Après le départ de Bruguière en 2007, deux juges vont prendre sa suite. Le premier, Marc Trévidic, se prononce pour une clôture du dossier après avoir déterminé, lors d’une analyse balistique des restes de l’avion, que les missiles sont partis du camp de la garde présidentielle, auquel le FPR n’avait pas accès. Son successeur, Jean-Marc Herbaut, rouvre pourtant le dossier sur la promesse d’entendre un nouveau « repenti » issu du FPR dont les confessions tardives se révéleront peu crédibles. En décembre 2018, le juge ordonne un non-lieu qui, faute de désigner les coupables, dédouane le FPR.
« Complice »
Loin de l’audience d’appel qui se joue à Paris ce mercredi, au Rwanda personne n’a oublié cette nuit du 6 avril 1994, quand le destin du pays bascule. Aujourd’hui juriste à Kigali, Julien Kavaruganda avait 13 ans à l’époque. Son père, Joseph Kavaruganda, est le président de la Cour suprême. Lui-même hutu, il est malgré tout menacé en raison de sa réputation de rigueur et de fidélité aux institutions.
«
Mon père bénéficiait de la protection de Casques bleus ghanéens. Mais ils n’ont opposé aucune résistance lorsque la garde présidentielle s’est présentée chez nous à l’aube du 7 avril. Nous savions déjà que certains opposants hutus avaient été tués dans la nuit, ils ont tous été ciblés en priorité dès la chute de l’avion », raconte Julien Kavaruganda. Les militaires forcent les portes, entrent dans la chambre des enfants qu’ils menacent, avant de découvrir celle des parents. «
Mon père était encore en pyjama, ils lui ont demandé de s’habiller, puis ils l’ont emmené. Nous ne l’avons jamais revu, se souvient-il.
C’est la mouvance extrémiste du clan présidentiel qui prend le pouvoir ce soir-là. Pour commencer le génocide et empêcher l’application des accords de paix avec le FPR. »
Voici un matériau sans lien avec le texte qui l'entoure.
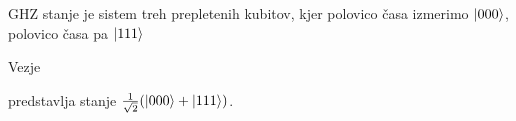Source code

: \documentclass[mat1]{fmfdelo}
\begin{document}
GHZ stanje je sistem treh prepletenih kubitov, kjer polovico časa izmerimo \(\ket{000}\), polovico časa pa \(\ket{111}\)
\begin{izrek}
    Vezje
    \begin{center}
    \end{center}
    predstavlja stanje \(\frac{1}{\sqrt2}(\ket{000}+\ket{111})\).
\end{izrek}
\end{document}
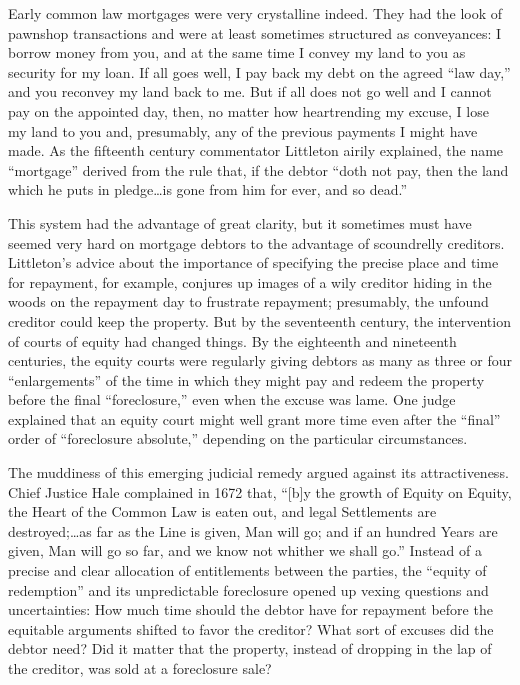 Early common law mortgages were very crystalline indeed. They had the look of
pawnshop transactions and were at least sometimes structured as conveyances: I
borrow money from you, and at the same time I convey my land to you as security
for my loan. If all goes well, I pay back my debt on the agreed ``law day,'' and
you reconvey my land back to me. But if all does not go well and I cannot pay
on the appointed day, then, no matter how heartrending my excuse, I lose my
land to you and, presumably, any of the previous payments I might have made. As
the fifteenth century commentator Littleton airily explained, the name
``mortgage'' derived from the rule that, if the debtor ``doth not pay, then the
land which he puts in pledge\dots is gone from him for ever, and so dead.''

This system had the advantage of great clarity, but it sometimes must have
seemed very hard on mortgage debtors to the advantage of scoundrelly creditors.
Littleton's advice about the importance of specifying the precise place and
time for repayment, for example, conjures up images of a wily creditor hiding
in the woods on the repayment day to frustrate repayment; presumably, the
unfound creditor could keep the property. But by the seventeenth century, the
intervention of courts of equity had changed things. By the eighteenth and
nineteenth centuries, the equity courts were regularly giving debtors as many
as three or four ``enlargements'' of the time in which they might pay and redeem
the property before the final ``foreclosure,'' even when the excuse was lame.
One judge explained that an equity court might well grant more time even after
the ``final'' order of ``foreclosure absolute,'' depending on the particular
circumstances.  

The muddiness of this emerging judicial remedy argued against its
attractiveness. Chief Justice Hale complained in 1672 that, ``[b]y the growth of
Equity on Equity, the Heart of the Common Law is eaten out, and legal
Settlements are destroyed;\ldots as far as the Line is given, Man will go; and
if an hundred Years are given, Man will go so far, and we know not whither we
shall go.'' Instead of a precise and clear allocation of entitlements between
the parties, the ``equity of redemption'' and its unpredictable foreclosure
opened up vexing questions and uncertainties: How much time should the debtor
have for repayment before the equitable arguments shifted to favor the
creditor? What sort of excuses did the debtor need? Did it matter that the
property, instead of dropping in the lap of the creditor, was sold at a
foreclosure sale?


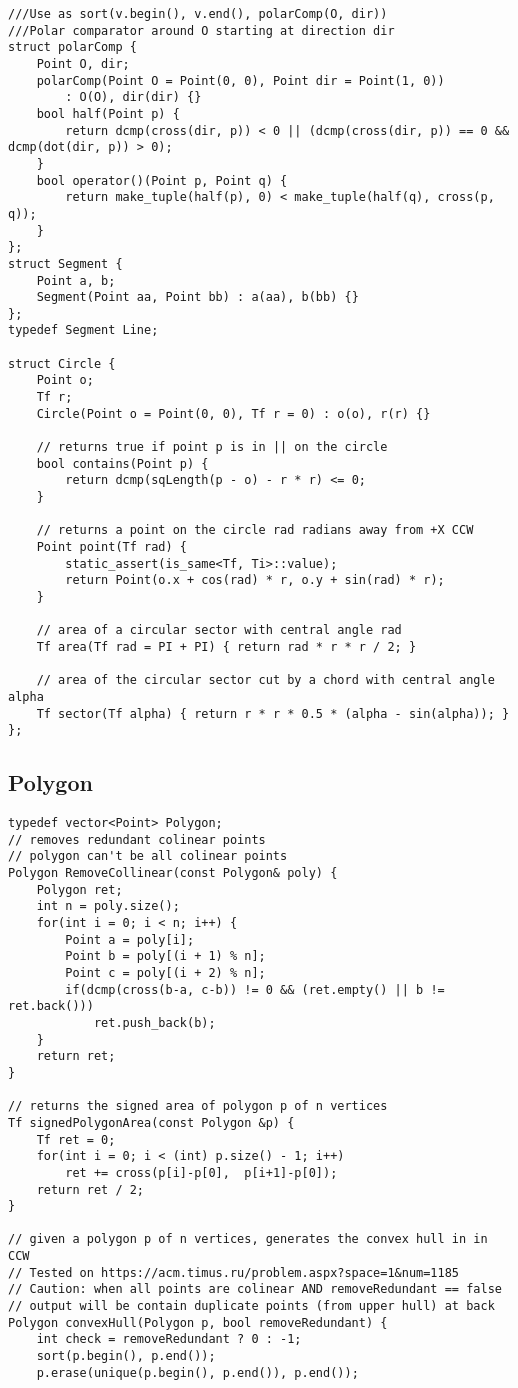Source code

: \documentclass[FSZ,a4paper,onesided]{article}
\begin{document}
\begin{multicols*}{\COLS}
\begin{lstlisting}
///Use as sort(v.begin(), v.end(), polarComp(O, dir))
///Polar comparator around O starting at direction dir
struct polarComp {
    Point O, dir;
    polarComp(Point O = Point(0, 0), Point dir = Point(1, 0))
        : O(O), dir(dir) {}
    bool half(Point p) {
        return dcmp(cross(dir, p)) < 0 || (dcmp(cross(dir, p)) == 0 && dcmp(dot(dir, p)) > 0);
    }
    bool operator()(Point p, Point q) {
        return make_tuple(half(p), 0) < make_tuple(half(q), cross(p, q));
    }
};
struct Segment {
    Point a, b;
    Segment(Point aa, Point bb) : a(aa), b(bb) {}
};
typedef Segment Line;
 
struct Circle {
    Point o;
    Tf r;
    Circle(Point o = Point(0, 0), Tf r = 0) : o(o), r(r) {}
 
    // returns true if point p is in || on the circle
    bool contains(Point p) {
        return dcmp(sqLength(p - o) - r * r) <= 0;
    }
 
    // returns a point on the circle rad radians away from +X CCW
    Point point(Tf rad) {
        static_assert(is_same<Tf, Ti>::value);
        return Point(o.x + cos(rad) * r, o.y + sin(rad) * r);
    }
 
    // area of a circular sector with central angle rad
    Tf area(Tf rad = PI + PI) { return rad * r * r / 2; }
 
    // area of the circular sector cut by a chord with central angle alpha
    Tf sector(Tf alpha) { return r * r * 0.5 * (alpha - sin(alpha)); }
};\end{lstlisting}
\subsection{Polygon}
\begin{lstlisting}
typedef vector<Point> Polygon;
// removes redundant colinear points
// polygon can't be all colinear points
Polygon RemoveCollinear(const Polygon& poly) {
    Polygon ret;
    int n = poly.size();
    for(int i = 0; i < n; i++) {
        Point a = poly[i];
        Point b = poly[(i + 1) % n];
        Point c = poly[(i + 2) % n];
        if(dcmp(cross(b-a, c-b)) != 0 && (ret.empty() || b != ret.back()))
            ret.push_back(b);
    }
    return ret;
}

// returns the signed area of polygon p of n vertices
Tf signedPolygonArea(const Polygon &p) {
    Tf ret = 0;
    for(int i = 0; i < (int) p.size() - 1; i++)
        ret += cross(p[i]-p[0],  p[i+1]-p[0]);
    return ret / 2;
}

// given a polygon p of n vertices, generates the convex hull in in CCW
// Tested on https://acm.timus.ru/problem.aspx?space=1&num=1185
// Caution: when all points are colinear AND removeRedundant == false
// output will be contain duplicate points (from upper hull) at back
Polygon convexHull(Polygon p, bool removeRedundant) {
    int check = removeRedundant ? 0 : -1;
    sort(p.begin(), p.end());
    p.erase(unique(p.begin(), p.end()), p.end());


\end{lstlisting}
\end{multicols*}
\end{document}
Parmi les parties civiles qui s’opposent au non-lieu ce mercredi figure Agathe Habyarimana, veuve du président, évacuée vers la France trois jours après l’attentat. En 2009, le Conseil d’Etat rejette pourtant sa demande d’asile, estimant qu’il y a des «
raisons sérieuses de penser » qu’elle est impliquée «
en tant qu’instigatrice ou complice dans le crime de génocide ». Une instruction judiciaire a été ouverte à Paris deux ans plus tôt sur les mêmes motifs. Quand l’attentat a eu lieu, elle était donc déjà réputée proche des milieux extrémistes. Mais sur ce dossier-là aussi, la justice française ne semble guère pressée.